Wednesday, April 28, 2010
Estranged
Recently I woke from a nap and heard the husband in the other room talking to someone on the PS3 network. I had to use the bathroom so after that I decided to check out the scene, and be nosy. I walked in and everything was business as usual. I figured he was talking to one of the regulars. Alas, to my surprise he was chatting it up with he who dumped me as a friend as noted in a previous blog. I got upset, and sometimes I can control it, but this was just too much. I'm really not one to tell my husband who to and not to be friends with but this proved to be a special circumstance. This person hurt me very deeply. I understand that the photos his fiance found may have hurt her, but that was back in November and the pix were from 10th grade! (No I will not let this go until she does.) Instead of defending me he rolled over.

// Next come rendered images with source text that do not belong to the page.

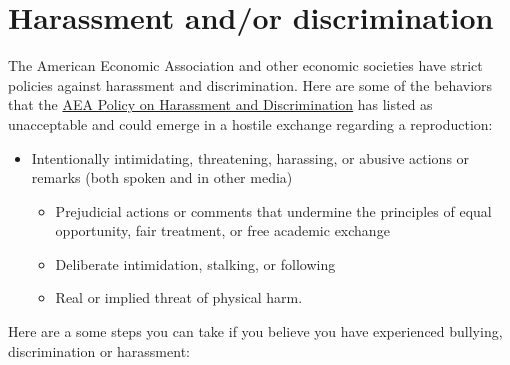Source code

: \documentclass[
]{book}
\providecommand{\tightlist}{%
  \setlength{\itemsep}{0pt}\setlength{\parskip}{0pt}}
\begin{document}
\hypertarget{harassment-andor-discrimination}{%
\section{Harassment and/or discrimination}\label{harassment-andor-discrimination}}

The American Economic Association and other economic societies have strict policies against harassment and discrimination. Here are some of the behaviors that the \href{https://www.aeaweb.org/about-aea/aea-policy-harassment-discrimination}{AEA Policy on Harassment and Discrimination} has listed as unacceptable and could emerge in a hostile exchange regarding a reproduction:

\begin{itemize}
\tightlist
\item
  Intentionally intimidating, threatening, harassing, or abusive actions or remarks (both spoken and in other media)

  \begin{itemize}
  \tightlist
  \item
    Prejudicial actions or comments that undermine the principles of equal opportunity, fair treatment, or free academic exchange
  \item
    Deliberate intimidation, stalking, or following
  \item
    Real or implied threat of physical harm.
  \end{itemize}
\end{itemize}

Here are a some steps you can take if you believe you have experienced bullying, discrimination or harassment:
\end{document}
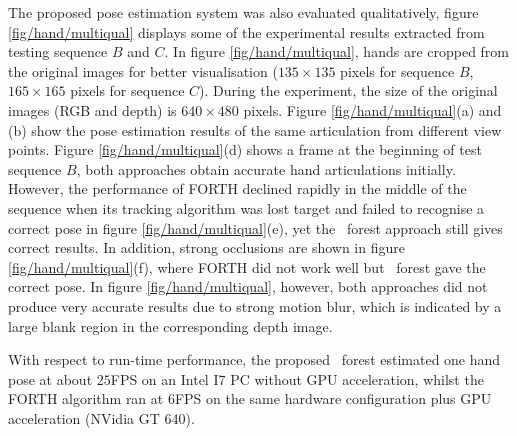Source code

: The proposed pose estimation system was also evaluated qualitatively, figure \ref{fig/hand/multiqual} displays some of the experimental results extracted from testing sequence $B$ and $C$.
In figure \ref{fig/hand/multiqual}, hands are cropped from the original images for better visualisation ($135\times135$ pixels for sequence $B$, $165\times165$ pixels for sequence $C$). During the experiment, the size of the original images (RGB and depth) is $640\times480$ pixels.
Figure \ref{fig/hand/multiqual}(a) and (b) show the pose estimation results of the same articulation from different view points.  
Figure \ref{fig/hand/multiqual}(d) shows a frame at the beginning of test sequence $B$, both approaches obtain accurate hand articulations initially. However, the performance of FORTH declined rapidly in the middle of the sequence when its tracking algorithm was lost target and failed to recognise a correct pose in figure \ref{fig/hand/multiqual}(e), yet the \STR\ forest approach still gives correct results. In addition, strong occlusions are shown in figure \ref{fig/hand/multiqual}(f), where FORTH did not work well but \STR\ forest gave the correct pose. In figure \ref{fig/hand/multiqual}, however, both approaches did not produce very accurate results due to strong motion blur, which is indicated by a large blank region in the corresponding depth image.   

With respect to run-time performance, the proposed \STR\ forest estimated one hand pose at about $25$FPS on an Intel I7 PC without GPU acceleration, whilst the FORTH algorithm ran at $6$FPS on the same hardware configuration plus GPU acceleration (NVidia GT 640). 


 

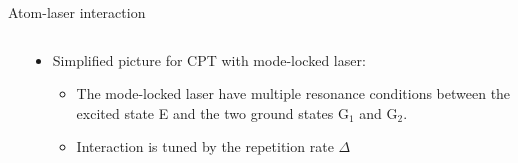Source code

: \begin{block}{Atom-laser interaction}
\begin{columns}
\begin{column}{0.49\textwidth}
\begin{itemize}
      \end{itemize}
    \end{column}
    \begin{column}{0.49\textwidth}
      \begin{itemize}
      \item Simplified picture for CPT with mode-locked laser:
      \begin{figure}
        \begin{center}
          \setlength\fboxsep{0pt}
          \setlength\fboxrule{0.5pt}
        \end{center}
      \end{figure}
      \begin{itemize}
       \item The mode-locked laser have multiple resonance conditions between the excited state E and the two ground states G$_1$ and G$_2$.
      \item Interaction is tuned by the repetition rate $\Delta$
      \end{itemize}
      \end{itemize}
    \end{column}
  \end{columns}
\end{block}
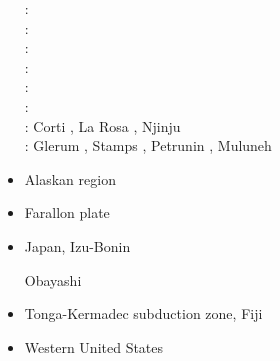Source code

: \begin{itemize}
\begin{scriptsize}
\twothousandseven: \cite{mitk07}\\
\twothousandeight: \cite{cort08}\\
\twothousandnine: \cite{kekj09}\\
\twothousandten: \cite{beve10}\\
\twothousandfourteen: \cite{phcs14}\cite{sacs14}\\
\twothousandseventeen: \cite{brcr17} \cite{brcg17}\\
\twothousandnineteen: Corti \etal \cite{cocf19}, La Rosa \etal \cite{lapk19}, Njinju \etal \cite{njas19}\\
\twothousandtwenty: Glerum \etal \cite{glbs20}, Stamps \etal \cite{stkf20}, 
                    Petrunin \etal \cite{peke20}, Muluneh \etal \cite{mubi20}
\end{scriptsize}

\item{Alaskan region} 

\begin{scriptsize}
\cite{kohp10}
\cite{jabi10a}
\cite{jabi12}
\cite{jabr13}
\cite{haja17}
\cite{mimo18}
\end{scriptsize}

\item{Farallon plate} 
{\scriptsize
\cite{lisg08}
\cite{list11}
\cite{list12}
\cite{licu16}
}
\item{Japan, Izu-Bonin} 

\begin{scriptsize}
\cite{hond85}
\cite{lohd07}
Obayashi \etal \cite{obyf09}\\
\cite{vakn12}
\cite{musi13}
\cite{kigk14}\cite{leli14}\cite{mova14}\cite{hond14}
\cite{kilk15}
\cite{yagz17}
\cite{yamg19}
\cite{mapg20}
\end{scriptsize}

\item{Tonga-Kermadec subduction zone, Fiji} 

\begin{scriptsize}
\cite{bigs03}\cite{bigu03}
\cite{zhpy06}
\end{scriptsize}

\item{Western United States}



\end{itemize}
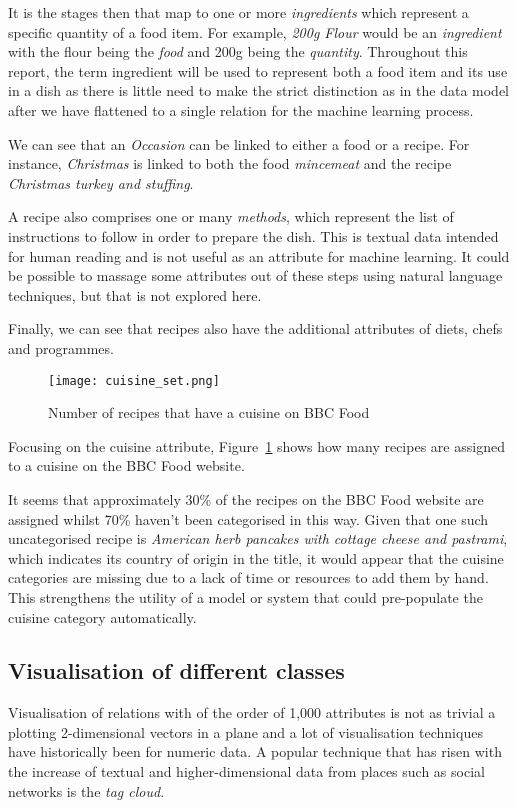 \documentclass[11pt,a4paper]{article}
\begin{document}
It is the stages then that map to one or more \emph{ingredients} which represent
a specific quantity of a food item. For example, \emph{200g Flour} would be an
\emph{ingredient} with the flour being the \emph{food} and 200g being the
\emph{quantity}. Throughout this report, the term ingredient will be used to
represent both a food item and its use in a dish as there is little need to
make the strict distinction as in the data model after we have flattened to a
single relation for the machine learning process.

We can see that an \emph{Occasion} can be linked to either a food or a recipe.
For instance, \emph{Christmas} is linked to both the food \emph{mincemeat} and
the recipe \emph{Christmas turkey and stuffing}.

A recipe also comprises one or many \emph{methods}, which represent the list
of instructions to follow in order to prepare the dish. This is textual data
intended for human reading and is not useful as an attribute for machine
learning. It could be possible to massage some attributes out of these steps
using natural language techniques, but that is not explored here.

Finally, we can see that recipes also have the additional attributes of
diets, chefs and programmes.

\begin{figure}[h]
  \texttt{[image: cuisine\_set.png]}
  \caption{Number of recipes that have a cuisine on BBC Food\label{cuisine-set}}
\end{figure}

Focusing on the cuisine attribute, Figure~\ref{cuisine-set} shows how many
recipes are assigned to a cuisine on the BBC Food website.

It seems that approximately 30\% of the recipes on the BBC Food website are
assigned whilst 70\% haven't been categorised in this way. Given that one
such uncategorised recipe is
\emph{American herb pancakes with cottage cheese and pastrami}, which indicates
its country of origin in the title, it would appear that the cuisine categories
are missing due to a lack of time or resources to add them by hand. This
strengthens the utility of a model or system that could pre-populate the cuisine
category automatically.

\subsection{Visualisation of different classes}
\label{visualisation}
Visualisation of relations with of the order of 1,000 attributes is not as
trivial a plotting 2-dimensional vectors in a plane and a lot of visualisation
techniques have historically been for numeric data. A popular technique that
has risen with the increase of textual and higher-dimensional data from places
such as social networks is the \emph{tag cloud}. \cite{han2006data}
\end{document}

If I were in his shoes and my husband gave me an ultimatum I would have scoffed in his face. Pretty much any friend I had with the exception of one have been around long before my husband came around, therefore resulting me in not choosing and telling him to shut up, or choosing the friend. I'm not going to choose my husband over a friend, nor vice versa unless it really comes down to something serious. I felt like dirt when he just stopped contacting me, as if it weren't enough that he moved almost 900 miles away. Anyway, I got all in a tizzy about this little crime I was witnessing and my husband could not understand for the life of him why it bothered me. WHY DOES IT BOTHER ME?! Did he really ask that question?? I couldn't believe it. It only further proves my point that no one understands how I feel. I can scream and cry and whine and complain but still no one gets it. I have no one to turn to and these past couple months when I needed someone most, there was no one to turn to. I have had plenty of acquaintances but no one who is really there for me. Even my husband feels a bit like a stranger. I crave that feeling of closeness. Someone who understands me, and can almost read my mind. Someone who understands how lonely I truely am and will tell me its all going to be ok.